■ WORK TASK ■
Find the string "resize" in the data, then copy every line where it is found.

:: MATERIAL PROVIDED

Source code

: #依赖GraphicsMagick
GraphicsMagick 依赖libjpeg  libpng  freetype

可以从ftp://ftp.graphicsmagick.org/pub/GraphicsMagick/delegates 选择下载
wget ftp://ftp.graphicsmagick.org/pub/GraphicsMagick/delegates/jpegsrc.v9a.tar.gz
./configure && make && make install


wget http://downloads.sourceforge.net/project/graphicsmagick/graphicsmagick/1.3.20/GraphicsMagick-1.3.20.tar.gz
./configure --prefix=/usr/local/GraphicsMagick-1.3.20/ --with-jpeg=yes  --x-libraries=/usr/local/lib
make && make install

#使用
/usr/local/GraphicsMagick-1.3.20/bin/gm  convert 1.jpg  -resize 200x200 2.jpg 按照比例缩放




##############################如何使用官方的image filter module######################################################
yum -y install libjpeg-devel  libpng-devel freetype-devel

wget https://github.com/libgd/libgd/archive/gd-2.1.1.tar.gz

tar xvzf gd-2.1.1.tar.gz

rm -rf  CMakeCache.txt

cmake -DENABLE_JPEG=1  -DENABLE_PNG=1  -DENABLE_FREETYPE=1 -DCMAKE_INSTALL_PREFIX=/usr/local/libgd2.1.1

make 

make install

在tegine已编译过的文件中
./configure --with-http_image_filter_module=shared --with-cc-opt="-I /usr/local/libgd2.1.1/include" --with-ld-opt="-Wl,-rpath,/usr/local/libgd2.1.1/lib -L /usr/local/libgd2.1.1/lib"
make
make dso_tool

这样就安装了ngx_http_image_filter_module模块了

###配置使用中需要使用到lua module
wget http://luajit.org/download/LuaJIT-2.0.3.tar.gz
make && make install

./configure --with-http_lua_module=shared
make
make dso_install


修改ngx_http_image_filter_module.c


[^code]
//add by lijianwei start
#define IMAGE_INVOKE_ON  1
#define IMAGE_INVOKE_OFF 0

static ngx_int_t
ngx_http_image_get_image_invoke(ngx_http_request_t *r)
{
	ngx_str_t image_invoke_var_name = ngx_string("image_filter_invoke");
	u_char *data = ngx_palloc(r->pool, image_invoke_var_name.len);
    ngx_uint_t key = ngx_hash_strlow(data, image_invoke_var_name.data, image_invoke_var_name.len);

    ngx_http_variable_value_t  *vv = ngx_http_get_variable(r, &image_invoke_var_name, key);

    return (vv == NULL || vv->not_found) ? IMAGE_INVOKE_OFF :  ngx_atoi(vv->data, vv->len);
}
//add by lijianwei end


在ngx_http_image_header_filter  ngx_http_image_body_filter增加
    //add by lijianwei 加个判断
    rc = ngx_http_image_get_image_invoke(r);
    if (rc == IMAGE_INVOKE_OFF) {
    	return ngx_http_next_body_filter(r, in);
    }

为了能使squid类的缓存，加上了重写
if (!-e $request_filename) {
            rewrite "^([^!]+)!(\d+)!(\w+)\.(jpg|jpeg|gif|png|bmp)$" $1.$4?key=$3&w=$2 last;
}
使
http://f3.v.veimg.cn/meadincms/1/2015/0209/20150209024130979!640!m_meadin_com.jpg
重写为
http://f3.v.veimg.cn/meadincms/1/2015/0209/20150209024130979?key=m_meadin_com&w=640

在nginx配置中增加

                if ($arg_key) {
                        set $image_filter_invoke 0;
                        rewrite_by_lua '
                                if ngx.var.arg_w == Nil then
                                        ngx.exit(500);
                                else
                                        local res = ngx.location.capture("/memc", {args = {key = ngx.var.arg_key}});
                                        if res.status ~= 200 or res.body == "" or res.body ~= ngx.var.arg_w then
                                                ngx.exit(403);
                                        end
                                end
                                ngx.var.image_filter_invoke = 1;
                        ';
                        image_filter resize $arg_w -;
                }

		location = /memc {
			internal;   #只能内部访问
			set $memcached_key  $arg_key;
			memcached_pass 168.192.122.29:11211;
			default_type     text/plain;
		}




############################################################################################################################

::::

■ YOUR SOLUTION ■
/usr/local/GraphicsMagick-1.3.20/bin/gm  convert 1.jpg  -resize 200x200 2.jpg 按照比例缩放
                        image_filter resize $arg_w -;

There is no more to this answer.